The use case of S7 — the last (or just most recent) OOP system in R

Petr Pavlík
Ph.D. stories
Published in
6 min readJan 7, 2024

R has been around for almost 30 years and became widely used especially in the academia and research. Certainly, much of its popularity was gained due to the focus on data, amount of statistical tools and the ability of producing high quality visuals out of the box. It is fairly easy to produce and run simple code in R, despite being a newcomer. The RStudio (POSIT) also hit the spot with some astonishing reporting tools like RMarkdown and Shiny (special credit should be given to Yihui Xie for tools like knitr and bookdown). The speed and simplicity of R code prototyping has some drawbacks though. Without additional packages like data.table or R6, R is limited to pass-by-value, in-memory computation, as well as single-threadedness by default. Compared to some languages like Julia the performance in some heavy duty computing is just not there (although it got better due to the aforementioned and some core refactoring in the past). Of course there are ways to enhance the speed but the most efficient ones include coding in compiled languages like Fortran or C/C++. Dirk Eddelbuettel and Romain Francois put in a lot of effort with their Rcpp package to make it easier for the other. In the author's field — Hydrological modeling, the workflow consists of a combination of high performance computation and visualizing/reporting loop. It is outlined down below, how the latest OOP approach together with Rcpp can work very well together.
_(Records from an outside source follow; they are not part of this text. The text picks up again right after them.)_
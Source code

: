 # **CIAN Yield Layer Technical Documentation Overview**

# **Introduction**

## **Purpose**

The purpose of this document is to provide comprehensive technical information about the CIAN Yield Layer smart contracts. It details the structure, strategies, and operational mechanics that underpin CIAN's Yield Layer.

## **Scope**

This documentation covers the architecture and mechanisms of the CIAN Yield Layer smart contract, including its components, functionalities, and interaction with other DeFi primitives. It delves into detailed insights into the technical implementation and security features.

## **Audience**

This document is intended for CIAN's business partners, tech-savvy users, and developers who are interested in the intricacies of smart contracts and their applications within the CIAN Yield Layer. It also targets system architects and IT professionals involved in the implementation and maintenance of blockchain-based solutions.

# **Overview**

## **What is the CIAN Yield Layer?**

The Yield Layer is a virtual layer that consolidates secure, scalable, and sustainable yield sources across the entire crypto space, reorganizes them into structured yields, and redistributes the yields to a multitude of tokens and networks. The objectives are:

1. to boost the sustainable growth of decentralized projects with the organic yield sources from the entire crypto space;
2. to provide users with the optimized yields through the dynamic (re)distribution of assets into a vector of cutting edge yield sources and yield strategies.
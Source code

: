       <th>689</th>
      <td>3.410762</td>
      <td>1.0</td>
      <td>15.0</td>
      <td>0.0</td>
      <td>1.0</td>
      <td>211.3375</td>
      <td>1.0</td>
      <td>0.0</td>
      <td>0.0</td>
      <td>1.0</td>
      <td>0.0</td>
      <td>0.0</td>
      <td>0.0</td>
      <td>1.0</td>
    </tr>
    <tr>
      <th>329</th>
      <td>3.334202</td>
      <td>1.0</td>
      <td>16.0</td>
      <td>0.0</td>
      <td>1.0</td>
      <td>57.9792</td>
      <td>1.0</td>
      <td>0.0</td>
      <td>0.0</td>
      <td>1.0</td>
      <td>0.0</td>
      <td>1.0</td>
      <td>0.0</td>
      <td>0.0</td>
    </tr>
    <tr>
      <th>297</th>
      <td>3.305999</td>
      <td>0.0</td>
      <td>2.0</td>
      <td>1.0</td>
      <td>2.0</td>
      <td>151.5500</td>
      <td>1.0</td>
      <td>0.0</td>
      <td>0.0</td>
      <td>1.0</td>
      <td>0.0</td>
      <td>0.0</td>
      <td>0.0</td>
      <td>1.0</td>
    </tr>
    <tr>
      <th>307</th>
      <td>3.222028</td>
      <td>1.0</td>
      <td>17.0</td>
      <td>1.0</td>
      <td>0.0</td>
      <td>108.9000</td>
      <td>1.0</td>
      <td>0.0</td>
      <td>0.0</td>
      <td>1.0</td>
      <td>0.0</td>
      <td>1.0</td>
A very short intro to object oriented programming paradigms in R

Even as a novice R user, one surely comes across R's unique (or weird) OOP systems. Yes, plural, there were actually about 10 in total. Now some are useful, some are even more useful and then there are the dead and buried.

Let’s start with the ones in agony and slowly build-up a use case for the latest addition — S7. These categories are opinionated.

Arguably the first row at the graveyard contains the mutatr, R5 — both experimental and abandoned. R.oo and OOP (package) also never really made it and together with proto are buried in the second row. proto was used in ggplot2 package but was replaced with R6 in the newer versions of the package. The one to be considered slowly dying is the referenceClasses system. Although it has features like inheritance or encapsulation, the R6 seem to do the same in somewhat less clunky way. As it seems to be the case with the newest addition — S7.

A step aside to the operators

Learning new programming language could be hard, particularly if you’ve never programmed before. R is certainly pretty straightforward (data structures resemble the data itself and control flow language is obvious) until the moment at which you are presented ggplot2 package with it’s + powered layering system. And this is usually very soon, since the rise of tidyverse ecosystem, which the ggplot2 is part of. Till then, you have probably never had to use the plus sign to add anything else than numbers or logical values. Suddenly the consecutive rows of code are glued together and atributes like data or aesthetics are inherited. Which is done with the + is an example of an overloaded operator for prototype combination.

library(ggplot2)
data(CO2)
CO2 |>
ggplot() +
geom_line(aes(x, y))

That would not be so confusing, if there were not a different glue operator in the workflow with every other tidyverse package called pipe. The pipe's main purpose is to propagate the data through the consecutive chain of functions, effectively avoiding repetition in object stating. It also significantly changes the way the code is perceived hence divides the R programmers to distinguished groups of tidyverse haters/lovers.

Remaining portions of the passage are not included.